I mean, he said my feet seem to be in pretty good shape, but he's not a podiatrist-- he's just BRITISH. He was disappointed that there weren't any cracks and pops. To me, that sounds like something a MURDERER would be disappointed by.

He's going to murder me.

I suppose I asked for it. I offered the man wine, he interacted with my cat in a gentle and harmless way, and we were having a pleasant conversation about MASSAGES. Then, in his British accent, he asks: "might I be so bold as to ask if I could mass-age your foot?"

Oh dear sweet god of Hellfire and Brimstone, what was I supposed to say? No? Get off my porch? Keep away from my rough and calloused footpads, you Limey?

Of course not. I stuck my foot in the man's hand, sipped my wine, sat in my dirty white plastic deck chair and got my foot mass-aged like the Queen of Atlanta. And now I feel slightly creepy. Let's be honest-- I just moved to Georgia to work in a smallpox lab, I've had to urinate in my bathtub twice because there is a severe leak directly over my toilet, and now I have a British man touching my feet.

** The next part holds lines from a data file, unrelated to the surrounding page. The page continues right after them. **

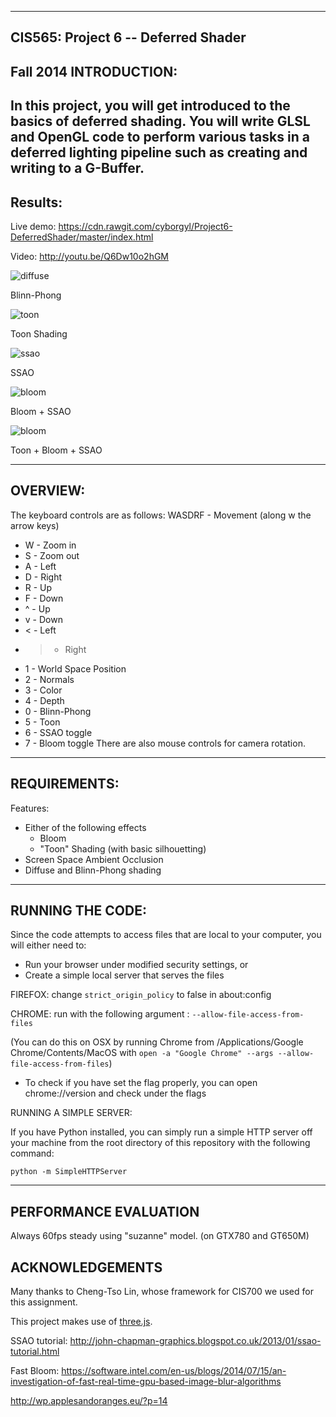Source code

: ------------------------------------------------------------------------------
CIS565: Project 6 -- Deferred Shader
-------------------------------------------------------------------------------
Fall 2014
INTRODUCTION:
-------------------------------------------------------------------------------
In this project, you will get introduced to the basics of deferred shading. You will write GLSL and OpenGL code to perform various tasks in a deferred lighting pipeline such as creating and writing to a G-Buffer.
-------------------------------------------------------------------------------
Results:
-------------------------------------------------------------------------------

Live demo: https://cdn.rawgit.com/cyborgyl/Project6-DeferredShader/master/index.html

Video: http://youtu.be/Q6Dw10o2hGM

![diffuse](/Results/diffuse.PNG)

Blinn-Phong

![toon](/Results/toon.PNG)

Toon Shading

![ssao](/Results/diffuse_ssao.PNG)

SSAO 

![bloom](/Results/bloom_ssao.PNG)

Bloom + SSAO

![bloom](/Results/toon_bloom_ssao.PNG)

Toon + Bloom + SSAO

-------------------------------------------------------------------------------
OVERVIEW:
-------------------------------------------------------------------------------
The keyboard controls are as follows:
WASDRF - Movement (along w the arrow keys)
* W - Zoom in
* S - Zoom out
* A - Left
* D - Right
* R - Up
* F - Down
* ^ - Up
* v - Down
* < - Left
* > - Right
* 1 - World Space Position
* 2 - Normals
* 3 - Color
* 4 - Depth
* 0 - Blinn-Phong
* 5 - Toon
* 6 - SSAO toggle
* 7 - Bloom toggle
There are also mouse controls for camera rotation.

-------------------------------------------------------------------------------
REQUIREMENTS:
-------------------------------------------------------------------------------
Features:
* Either of the following effects
  * Bloom
  * "Toon" Shading (with basic silhouetting)
* Screen Space Ambient Occlusion
* Diffuse and Blinn-Phong shading
-------------------------------------------------------------------------------
RUNNING THE CODE:
-------------------------------------------------------------------------------

Since the code attempts to access files that are local to your computer, you
will either need to:

* Run your browser under modified security settings, or
* Create a simple local server that serves the files


FIREFOX: change ``strict_origin_policy`` to false in about:config 

CHROME:  run with the following argument : `--allow-file-access-from-files`

(You can do this on OSX by running Chrome from /Applications/Google
Chrome/Contents/MacOS with `open -a "Google Chrome" --args
--allow-file-access-from-files`)

* To check if you have set the flag properly, you can open chrome://version and
  check under the flags

RUNNING A SIMPLE SERVER: 

If you have Python installed, you can simply run a simple HTTP server off your
machine from the root directory of this repository with the following command:

`python -m SimpleHTTPServer`

-------------------------------------------------------------------------------
PERFORMANCE EVALUATION
-------------------------------------------------------------------------------
Always 60fps steady using "suzanne" model. (on GTX780 and GT650M)

ACKNOWLEDGEMENTS
---
Many thanks to Cheng-Tso Lin, whose framework for CIS700 we used for this
assignment.

This project makes use of [three.js](http://www.threejs.org).

SSAO tutorial:
http://john-chapman-graphics.blogspot.co.uk/2013/01/ssao-tutorial.html

Fast Bloom:
https://software.intel.com/en-us/blogs/2014/07/15/an-investigation-of-fast-real-time-gpu-based-image-blur-algorithms

http://wp.applesandoranges.eu/?p=14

And then he invited me upstairs for hot chocolate.

I guess I'm painting a weirder picture than I necessarily need to, or than it necessarily is, but it's all so very new.

However, he did say his favorite animal is the cougar...

2 comments:

Livinia said...

So did you go?

Mackenzie said...

oh my, you have quite the following with your story missy...

how will you break the new to Livinia that the British man is not the man for you? I'll do it.

Livinia, darling, unfortunately this fellow got progressively creepier as the encounters progressed. And so our dear friend had to stop pursuing and responding to the gentleman's pursuits. I find it quite disappointing, but we must trust that little voice in our heads or that feeling in our hearts.

And to you, my future Dr. Webb, fuck the cabinets indeed, but do not fuck the Brit.